_Task description_.
From the first line of the entries through the line containing "In summary, our", output everything exactly except the pictures.

=== Section Start ===

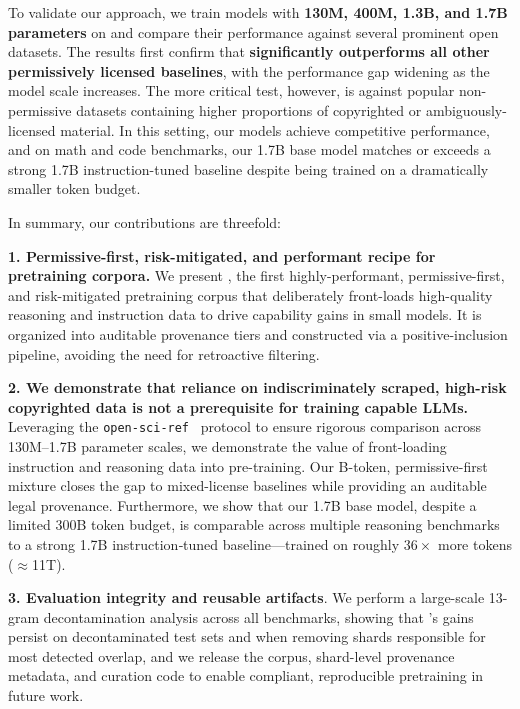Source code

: To validate our approach, we train models with \textbf{130M, 400M, 1.3B, and 1.7B parameters} on \MixtureVitae{} and compare their performance against several prominent open datasets. The results first confirm that \MixtureVitae{} \textbf{significantly outperforms all other permissively licensed baselines}, with the performance gap widening as the model scale increases. The more critical test, however, is against popular non-permissive datasets containing higher proportions of copyrighted or ambiguously-licensed material. In this setting, our models achieve competitive performance, and on math and code benchmarks, our 1.7B base model matches or exceeds a strong 1.7B instruction-tuned baseline despite being trained on a dramatically smaller token budget. 

In summary, our contributions are threefold:

\textbf{1. Permissive-first, risk-mitigated, and performant recipe for pretraining corpora.} We present \MixtureVitae{}, the first highly-performant, permissive-first, and risk-mitigated pretraining corpus that deliberately front-loads high-quality reasoning and instruction data to drive capability gains in small models. It is organized into auditable provenance tiers and constructed via a positive-inclusion pipeline, avoiding the need for retroactive filtering.

\textbf{2. We demonstrate that reliance on indiscriminately scraped, high-risk copyrighted data is not a prerequisite for training capable LLMs.} Leveraging the \texttt{open-sci-ref}~\citep{nezhurina2025opensciref001openreproduciblereference} protocol to ensure rigorous comparison across 130M–1.7B parameter scales, we demonstrate the value of front-loading instruction and reasoning data into pre-training. Our \DatasetSize{}B-token, permissive-first mixture closes the gap to mixed-license baselines while providing an auditable legal provenance. Furthermore, we show that our 1.7B base model, despite a limited 300B token budget, is comparable across multiple reasoning benchmarks to a strong 1.7B instruction‑tuned baseline—trained on roughly $36\times$ more tokens ($\approx$11T).

\textbf{3. Evaluation integrity and reusable artifacts}. We perform a large-scale 13-gram decontamination analysis across all benchmarks, showing that \MixtureVitae{}’s gains persist on decontaminated test sets and when removing shards responsible for most detected overlap, and we release the corpus, shard-level provenance metadata, and curation code to enable compliant, reproducible pretraining in future work.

=== Section End ===

_Exercise answer_.
Source code

: To validate our approach, we train models with \textbf{130M, 400M, 1.3B, and 1.7B parameters} on \MixtureVitae{} and compare their performance against several prominent open datasets. The results first confirm that \MixtureVitae{} \textbf{significantly outperforms all other permissively licensed baselines}, with the performance gap widening as the model scale increases. The more critical test, however, is against popular non-permissive datasets containing higher proportions of copyrighted or ambiguously-licensed material. In this setting, our models achieve competitive performance, and on math and code benchmarks, our 1.7B base model matches or exceeds a strong 1.7B instruction-tuned baseline despite being trained on a dramatically smaller token budget. 

In summary, our contributions are threefold:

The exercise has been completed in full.